Reden hilft – auch virtuell!

Zwei Personen mit Sprechblasen; © Petr Vaclavek - Fotolia.com

So gelingt betriebliche Kommunikation in der Krise

In der Corona-Krise hat sich einmal mehr bestätigt, dass seriöse Informationen wertvoller sind als Panikmache. Gute Kommunikation in Krisen sorgt für solides Wissen und eine kontrollierbare und gelassene Gefühlslage. Das schafft psychologische Sicherheit und erhält die Handlungsfähigkeit. Wie kann demnach eine gute betriebliche Kommunikation in der Krise aussehen? Unternehmerinnen und Unternehmer, Fachkräfte für Arbeitssicherheit, Sicherheitsbeauftragte und alle anderen Kommunikatoren im Betrieb stehen derzeit vor genau dieser Frage. Die Berufsgenossenschaft Holz und Metall (BGHM) gibt fünf Tipps, die verhindern können, dass Panik entsteht und gleichzeitig gesunde und sichere Arbeit fördern.

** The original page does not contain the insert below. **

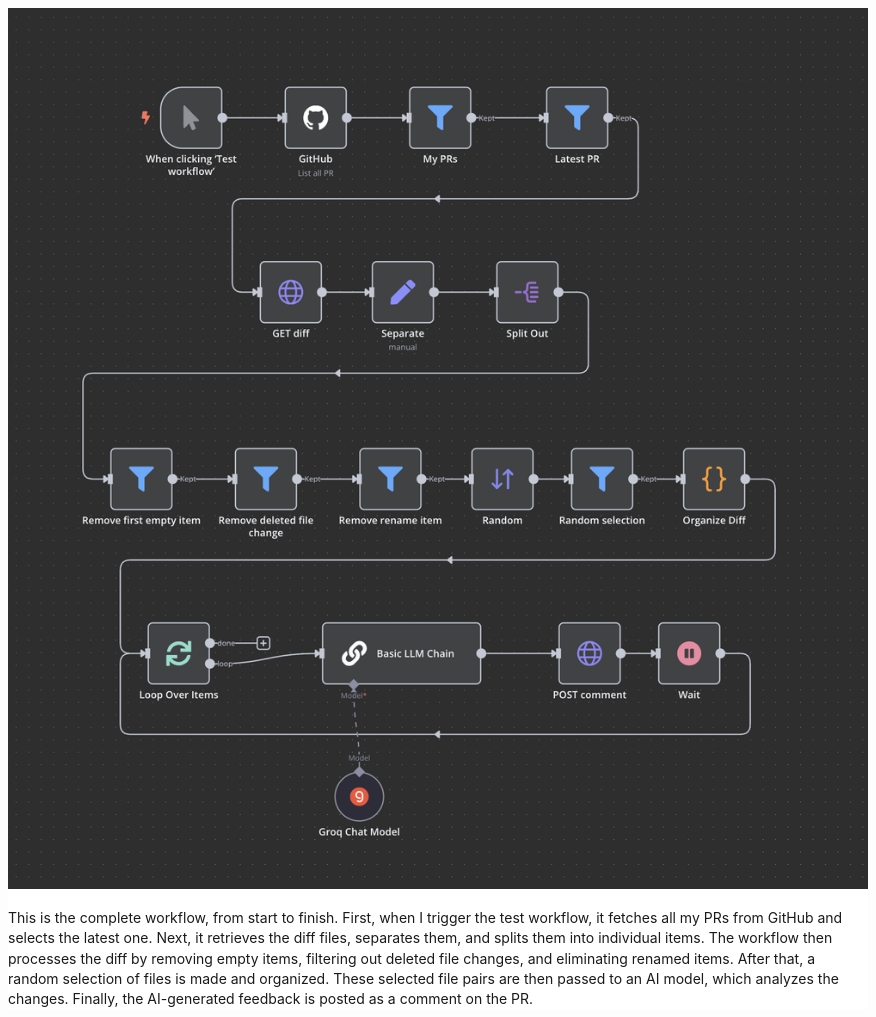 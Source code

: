 ![workflow](./workflow.png)

This is the complete workflow, from start to finish. First, when I trigger the test workflow, it fetches all my PRs from GitHub and selects the latest one. Next, it retrieves the diff files, separates them, and splits them into individual items. The workflow then processes the diff by removing empty items, filtering out deleted file changes, and eliminating renamed items. After that, a random selection of files is made and organized. These selected file pairs are then passed to an AI model, which analyzes the changes. Finally, the AI-generated feedback is posted as a comment on the PR.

1. Verlässlich und eindeutig sein

Alle Beschäftigten sollten die gleichen, verlässlichen Informationen in gleichen Abständen und bei Bedarf über mehrere Kanäle erhalten. Dies wird verlässliche Regelkommunikation genannt. Für erfolgreiche und verbindliche Absprachen müssen sich Menschen aber nicht unbedingt persönlich an einem Ort begegnen. Es kommt insbesondere darauf an, präzise und eindeutig zu kommunizieren. Auch ist es wichtig, sich zu vergewissern, dass das Gegenüber die Botschaft wirklich verstanden hat, zum Beispiel durch gezielte Rückfragen und eine Zusammenfassung der Ergebnisse. Für wirksame virtuelle Unterweisungen haben sich sogenannte Serious Games etabliert. Dabei gestalten die Unterweisenden zum Beispiel eigene Quizspiele, um Lerninhalte zu vertiefen.

2. Gemeinsam handeln

Alleingänge führen selten zum Ziel – ganz im Gegenteil. Deshalb gilt: Gemeinsame Herausforderungen sollten gemeinschaftlich besprochen und bewältigt werden. Manchmal hilft hier eine externe Moderation, zum Beispiel zu Optimierungsmöglichkeiten in der Arbeitsablauforganisation. BGHM-Expertinnen oder -Experten können hierbei in Absprache mit der zuständigen Aufsichtsperson unterstützen.

3. Fehler eingestehen

Speziell Krisen bringen bewegte Zeiten mit sich. Infolgedessen können Entscheidungen getroffen werden, die sich im Nachhinein als ungeeignet herausstellen. Es ist wichtig, zu Fehlern zu stehen und den Mut zu haben, diese zu revidieren. Fehler, die reflektiert werden, eröffnen neue Wege und die Möglichkeit, es beim nächsten Mal besser zu machen.

4. Ehrlich bleiben

Ehrlich währt am längsten. Das gilt insbesondere in der Kommunikation von schwierigen oder konfliktbehafteten Sachverhalten. Vertuschen und Schönreden zerstören Vertrauen. Deshalb sind Beschäftigte sachlich und ehrlich über Situationen und Möglichkeiten, aber auch über Grenzen und No-Gos zu informieren.

5. Eigenverantwortlich arbeiten

Gefährdungen zu minimieren, heißt auch, dass jeder und jede Beschäftige eigenverantwortlich handelt, denn nicht alles ist regelbar. Dazu zählt auch, dass Führungskräfte oder Beschäftigte konkrete Ideen einbringen. Zum Beispiel können Sie zeigen, wie sie sich mit einem Zeitplan vor einer Vermischung von Arbeits- und Privatleben schützen. In Ansätzen, die das individuelle Verhalten als Grundlage für sichere Arbeit sehen (sogenannte „behavior based safety“-Ansätze) hat sich unmittelbar vor der Tätigkeitsaufnahme ein Kurzcheck bewährt, bei dem sich die Beschäftigten die Sicherheits- und Gesundheitsgefährdungen, die möglichen Rettungswege und Hilfen im Notfall bewusst machen.